Segment Start: Data listing
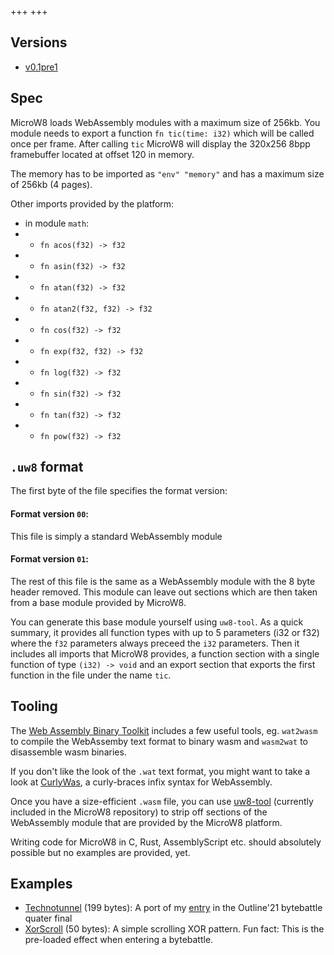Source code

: +++
+++

## Versions

* [v0.1pre1](v0.1pre1)

## Spec

MicroW8 loads WebAssembly modules with a maximum size of 256kb. You module needs to export
a function `fn tic(time: i32)` which will be called once per frame.
After calling `tic` MicroW8 will display the 320x256 8bpp framebuffer located
at offset 120 in memory.

The memory has to be imported as `"env" "memory"` and has a maximum size of 256kb (4 pages).

Other imports provided by the platform:

* in module `math`:
* * `fn acos(f32) -> f32`
* * `fn asin(f32) -> f32`
* * `fn atan(f32) -> f32`
* * `fn atan2(f32, f32) -> f32`
* * `fn cos(f32) -> f32`
* * `fn exp(f32, f32) -> f32`
* * `fn log(f32) -> f32`
* * `fn sin(f32) -> f32`
* * `fn tan(f32) -> f32`
* * `fn pow(f32) -> f32`

## `.uw8` format

The first byte of the file specifies the format version:

#### Format version `00`:

This file is simply a standard WebAssembly module

#### Format version `01`:

The rest of this file is the same as a WebAssembly
module with the 8 byte header removed. This module
can leave out sections which are then taken from
a base module provided by MicroW8.

You can generate this base module yourself using
`uw8-tool`. As a quick summary, it provides all function
types with up to 5 parameters (i32 or f32) where the
`f32` parameters always preceed the `i32` parameters.
Then it includes all imports that MicroW8 provides,
a function section with a single function of type
`(i32) -> void` and an export section that exports
the first function in the file under the name `tic`.

## Tooling

The [Web Assembly Binary Toolkit](https://github.com/WebAssembly/wabt) includes
a few useful tools, eg. `wat2wasm` to compile the WebAssemby text format to binary
wasm and `wasm2wat` to disassemble wasm binaries.

If you don't like the look of the `.wat` text format, you might want to take a
look at [CurlyWas](https://github.com/exoticorn/curlywas), a curly-braces infix
syntax for WebAssembly.

Once you have a size-efficient `.wasm` file, you can use [uw8-tool](https://github.com/exoticorn/microw8/tree/master/uw8-tool)
(currently included in the MicroW8 repository) to strip off sections of the
WebAssembly module that are provided by the MicroW8 platform.

Writing code for MicroW8 in C, Rust, AssemblyScript etc. should absolutely
possible but no examples are provided, yet.

## Examples

* [Technotunnel](v0.1pre1#AQrDAQHAAQIBfwp9A0AgAUEAsiABQcACb7JDmhkgQ5MiBCAEIASUIAFBwAJtQYABa7IiBSAFlJKRIgaVIgcgByAAskHQD7KVIgIQAEPNzEw/lCIDlCAHIAeUIAOUIAOUQQGykiADIAOUk5GSIgiUIAOTQQqylCACkiIJqCAFIAaVIAiUQQqylCACkiIKqHMgCEEyspQgBpUiCyACkkEUspSocUEFcbJBArIgC5OUQRaylJeoOgB4IAFBAWoiAUGAgAVIDQALCw==) (199 bytes): A port of my [entry](https://tic80.com/play?cart=1873) in the Outline'21 bytebattle quater final
* [XorScroll](v0.1pre1#AQovAS0BAX8DQCABIAFBwAJvIABBCm1qIAFBwAJtczoAeCABQQFqIgFBgIAFSA0ACws=) (50 bytes): A simple scrolling XOR pattern. Fun fact: This is the pre-loaded effect when entering a bytebattle.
Segment End: Data listing
Exercise prompt: Pick out and copy the lines of the entries that hold the string "will".

Written response:
a function `fn tic(time: i32)` which will be called once per frame.
After calling `tic` MicroW8 will display the 320x256 8bpp framebuffer located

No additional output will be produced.